## Work to be completed:
How many lines below contain the word "CMake"? Give only the number.

☆ ☆ ☆ ☆ ☆

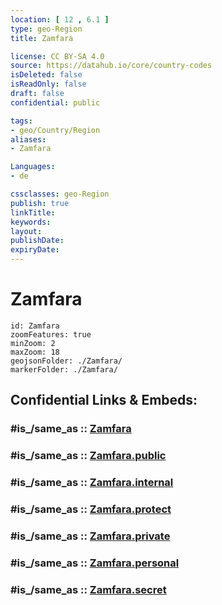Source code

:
 ```yaml
---
location: [ 12 , 6.1 ] 
type: geo-Region
title: Zamfara

license: CC BY-SA 4.0
source: https://datahub.io/core/country-codes
isDeleted: false
isReadOnly: false
draft: false
confidential: public

tags:
- geo/Country/Region
aliases:
- Zamfara

Languages:
- de

cssclasses: geo-Region
publish: true
linkTitle: 
keywords: 
layout: 
publishDate: 
expiryDate: 
---
```


# Zamfara

```leaflet
id: Zamfara
zoomFeatures: true 
minZoom: 2 
maxZoom: 18
geojsonFolder: ./Zamfara/
markerFolder: ./Zamfara/
```


## Confidential Links & Embeds: 

### #is_/same_as :: [Zamfara](/_Standards/Earth/Continent/Africa/Africa~Central/Nigeria/Zones~Nigeria/Nigeria~North-West/Zamfara.md) 

### #is_/same_as :: [Zamfara.public](/_public/Earth/Continent/Africa/Africa~Central/Nigeria/Zones~Nigeria/Nigeria~North-West/Zamfara.public.md) 

### #is_/same_as :: [Zamfara.internal](/_internal/Earth/Continent/Africa/Africa~Central/Nigeria/Zones~Nigeria/Nigeria~North-West/Zamfara.internal.md) 

### #is_/same_as :: [Zamfara.protect](/_protect/Earth/Continent/Africa/Africa~Central/Nigeria/Zones~Nigeria/Nigeria~North-West/Zamfara.protect.md) 

### #is_/same_as :: [Zamfara.private](/_private/Earth/Continent/Africa/Africa~Central/Nigeria/Zones~Nigeria/Nigeria~North-West/Zamfara.private.md) 

### #is_/same_as :: [Zamfara.personal](/_personal/Earth/Continent/Africa/Africa~Central/Nigeria/Zones~Nigeria/Nigeria~North-West/Zamfara.personal.md) 

### #is_/same_as :: [Zamfara.secret](/_secret/Earth/Continent/Africa/Africa~Central/Nigeria/Zones~Nigeria/Nigeria~North-West/Zamfara.secret.md)

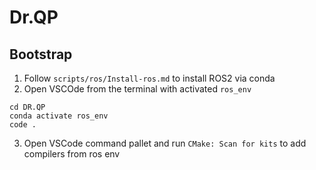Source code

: # Dr.QP

## Bootstrap

1. Follow `scripts/ros/Install-ros.md` to install ROS2 via conda
2. Open VSCOde from the terminal with activated `ros_env`

```
cd DR.QP
conda activate ros_env
code .
```

3. Open VSCode command pallet and run `CMake: Scan for kits` to add compilers from ros env

<!-- 4. Add `"environmentSetupScript": "/Users/antonmatosov/opt/miniconda3/etc/conda.sh\" ; conda activate ros_env\""` to ros compilers in `CMake: Edit User-Local CMake Kits` -->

☆ ☆ ☆ ☆ ☆

## The completed task:
2